As Nações Unidas orgulham-se de ter ajudado a montar o Tribunal Especial para Serra Leoa – tornando-se assim no primeiro país de África a estabelecer, com a participação das Nações Unidas, um tribunal no seu próprio território para resolver os mais graves crimes internacionais.
Quando o tribunal especial fechou no ano passado, foi o primeiro dos tribunais estabelecidos e apoiados pela ONU a concluir com êxito o seu mandato. A condenação do ex-Presidente da Libéria Charles Taylor, pelo tribunal especial foi a primeira condenação de um ex-chefe de Estado desde Nuremberga – o dar um aviso severo de que até os líderes devem pagar pelos seus crimes. Outros julgamentos viram as primeiras condenações de sempre por ataques contra as forças de paz da ONU, o casamento forçado como um crime contra a humanidade, bem como o uso de crianças-soldado.

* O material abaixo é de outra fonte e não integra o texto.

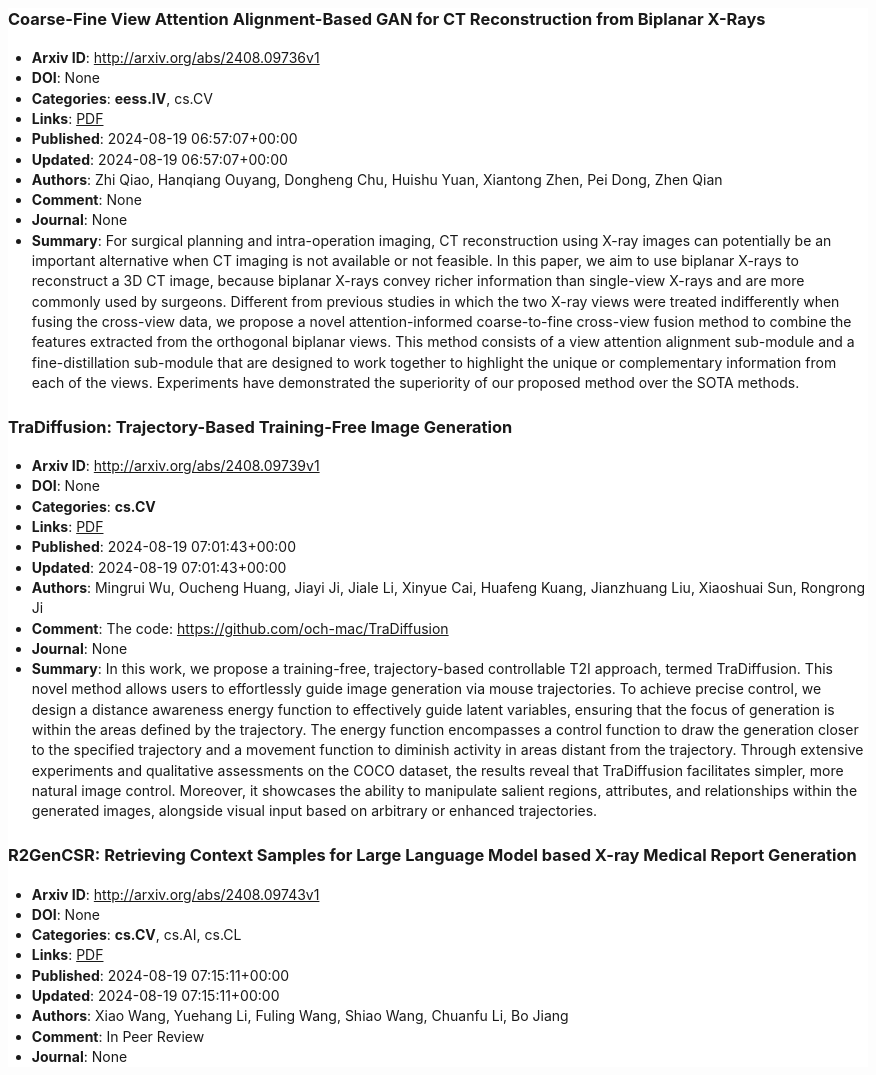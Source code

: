 

### Coarse-Fine View Attention Alignment-Based GAN for CT Reconstruction from Biplanar X-Rays
- **Arxiv ID**: http://arxiv.org/abs/2408.09736v1
- **DOI**: None
- **Categories**: **eess.IV**, cs.CV
- **Links**: [PDF](http://arxiv.org/pdf/2408.09736v1)
- **Published**: 2024-08-19 06:57:07+00:00
- **Updated**: 2024-08-19 06:57:07+00:00
- **Authors**: Zhi Qiao, Hanqiang Ouyang, Dongheng Chu, Huishu Yuan, Xiantong Zhen, Pei Dong, Zhen Qian
- **Comment**: None
- **Journal**: None
- **Summary**: For surgical planning and intra-operation imaging, CT reconstruction using X-ray images can potentially be an important alternative when CT imaging is not available or not feasible. In this paper, we aim to use biplanar X-rays to reconstruct a 3D CT image, because biplanar X-rays convey richer information than single-view X-rays and are more commonly used by surgeons. Different from previous studies in which the two X-ray views were treated indifferently when fusing the cross-view data, we propose a novel attention-informed coarse-to-fine cross-view fusion method to combine the features extracted from the orthogonal biplanar views. This method consists of a view attention alignment sub-module and a fine-distillation sub-module that are designed to work together to highlight the unique or complementary information from each of the views. Experiments have demonstrated the superiority of our proposed method over the SOTA methods.



### TraDiffusion: Trajectory-Based Training-Free Image Generation
- **Arxiv ID**: http://arxiv.org/abs/2408.09739v1
- **DOI**: None
- **Categories**: **cs.CV**
- **Links**: [PDF](http://arxiv.org/pdf/2408.09739v1)
- **Published**: 2024-08-19 07:01:43+00:00
- **Updated**: 2024-08-19 07:01:43+00:00
- **Authors**: Mingrui Wu, Oucheng Huang, Jiayi Ji, Jiale Li, Xinyue Cai, Huafeng Kuang, Jianzhuang Liu, Xiaoshuai Sun, Rongrong Ji
- **Comment**: The code: https://github.com/och-mac/TraDiffusion
- **Journal**: None
- **Summary**: In this work, we propose a training-free, trajectory-based controllable T2I approach, termed TraDiffusion. This novel method allows users to effortlessly guide image generation via mouse trajectories. To achieve precise control, we design a distance awareness energy function to effectively guide latent variables, ensuring that the focus of generation is within the areas defined by the trajectory. The energy function encompasses a control function to draw the generation closer to the specified trajectory and a movement function to diminish activity in areas distant from the trajectory. Through extensive experiments and qualitative assessments on the COCO dataset, the results reveal that TraDiffusion facilitates simpler, more natural image control. Moreover, it showcases the ability to manipulate salient regions, attributes, and relationships within the generated images, alongside visual input based on arbitrary or enhanced trajectories.



### R2GenCSR: Retrieving Context Samples for Large Language Model based X-ray Medical Report Generation
- **Arxiv ID**: http://arxiv.org/abs/2408.09743v1
- **DOI**: None
- **Categories**: **cs.CV**, cs.AI, cs.CL
- **Links**: [PDF](http://arxiv.org/pdf/2408.09743v1)
- **Published**: 2024-08-19 07:15:11+00:00
- **Updated**: 2024-08-19 07:15:11+00:00
- **Authors**: Xiao Wang, Yuehang Li, Fuling Wang, Shiao Wang, Chuanfu Li, Bo Jiang
- **Comment**: In Peer Review
- **Journal**: None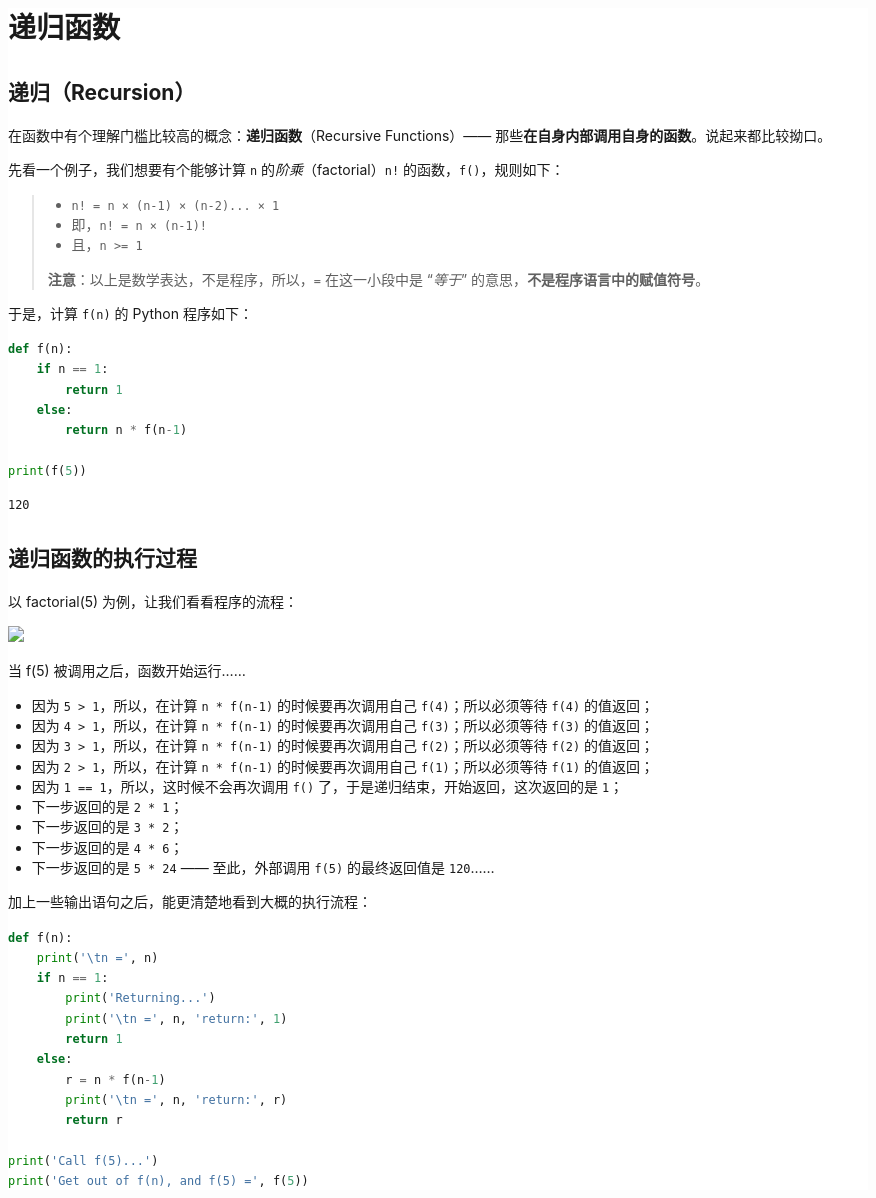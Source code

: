 
# 递归函数

## 递归（Recursion）

在函数中有个理解门槛比较高的概念：**递归函数**（Recursive Functions）—— 那些**在自身内部调用自身的函数**。说起来都比较拗口。

先看一个例子，我们想要有个能够计算 `n` 的*阶乘*（factorial）`n!` 的函数，`f()`，规则如下：

> - `n! = n × (n-1) × (n-2)... × 1`
> - 即，`n! = n × (n-1)!`
> - 且，`n >= 1`
>
> **注意**：以上是数学表达，不是程序，所以，`=` 在这一小段中是 “*等于*” 的意思，**不是程序语言中的赋值符号**。

于是，计算 `f(n)` 的 Python 程序如下：

```python
def f(n):
    if n == 1:
        return 1
    else:
        return n * f(n-1)

print(f(5))
```

    120

## 递归函数的执行过程

以 factorial(5) 为例，让我们看看程序的流程：

![](https://raw.githubusercontent.com/selfteaching/the-craft-of-selfteaching/master/images/recursive-function-call.png?raw=true)

当 f(5) 被调用之后，函数开始运行……
* 因为 `5 > 1`，所以，在计算 `n * f(n-1)` 的时候要再次调用自己 `f(4)`；所以必须等待 `f(4)` 的值返回；
* 因为 `4 > 1`，所以，在计算 `n * f(n-1)` 的时候要再次调用自己 `f(3)`；所以必须等待 `f(3)` 的值返回；
* 因为 `3 > 1`，所以，在计算 `n * f(n-1)` 的时候要再次调用自己 `f(2)`；所以必须等待 `f(2)` 的值返回；
* 因为 `2 > 1`，所以，在计算 `n * f(n-1)` 的时候要再次调用自己 `f(1)`；所以必须等待 `f(1)` 的值返回；
* 因为 `1 == 1`，所以，这时候不会再次调用 `f()` 了，于是递归结束，开始返回，这次返回的是 `1`；
* 下一步返回的是 `2 * 1`；
* 下一步返回的是 `3 * 2`；
* 下一步返回的是 `4 * 6`；
* 下一步返回的是 `5 * 24` —— 至此，外部调用 `f(5)` 的最终返回值是 `120`……

加上一些输出语句之后，能更清楚地看到大概的执行流程：

```python
def f(n):
    print('\tn =', n)
    if n == 1:
        print('Returning...')
        print('\tn =', n, 'return:', 1)
        return 1
    else:
        r = n * f(n-1)
        print('\tn =', n, 'return:', r)
        return r

print('Call f(5)...')
print('Get out of f(n), and f(5) =', f(5))
```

Essas conquistas revolucionárias somam-se a um sólido historial de realizações. Os capacetes azuis da ONU desarmaram mais de 75 mil ex-combatentes, incluindo centenas de crianças-soldado, e destruíram mais de 42 mil armas e 1,2 milhões de cartuchos de munição. A ONU ajudou mais de meio milhão de refugiados da Serra Leoa e de pessoas deslocadas internamente a voltar para casa e treinou milhares de agentes da polícia local.
A ONU ajudou o Governo a combater a extracção ilegal de diamantes que alimentou o conflito e a estabelecer controlo sobre as áreas afectadas. Com a ajuda da ONU, os cidadãos de Serra Leoa votaram em sucessivas eleições livres e justas, pela primeira vez na sua história.
Desde o seu estabelecimento, há seis anos, como missão política civil, a Agência Integrada de Construção da Paz da ONU ajudou a Serra Leoa a consolidar os progressos feitos, resolvendo as tensões que poderiam ter causado um regresso ao conflito, trabalhando ao mesmo tempo para o fortalecimento das instituições e promoção dos direitos humanos. A agência ajudou o Governo a reforçar o processo político, dando ênfase ao diálogo e à tolerância, e fortalecendo ainda mais a polícia nacional, apoiando mesmo a criação da primeira Unidade contra o Crime Organizado Transnacional na África Ocidental.
A nossa última missão está a partir da Serra Leoa, mas uma equipa das Nações Unidas permanecerá no país até que o desenvolvimento de longo prazo se enraíze, para apoiar a boa governança, educação de qualidade, serviços de saúde e outras condições essenciais para o progresso.
Outros países agora atolados em conflito, divididos por ódio e feridos por atrocidades, podem alimentar-se de esperança olhando para a Serra Leoa. O seu povo resiliente deu às operações de manutenção da paz o seu maior voto de confiança possível através do envio de tropas para servir onde a bandeira da ONU drapeja hoje. Eles entendem que a boa vontade nacional com o apoio internacional pode fazer com que até as áreas mais devastadas venham a desfrutar de uma paz duradoura.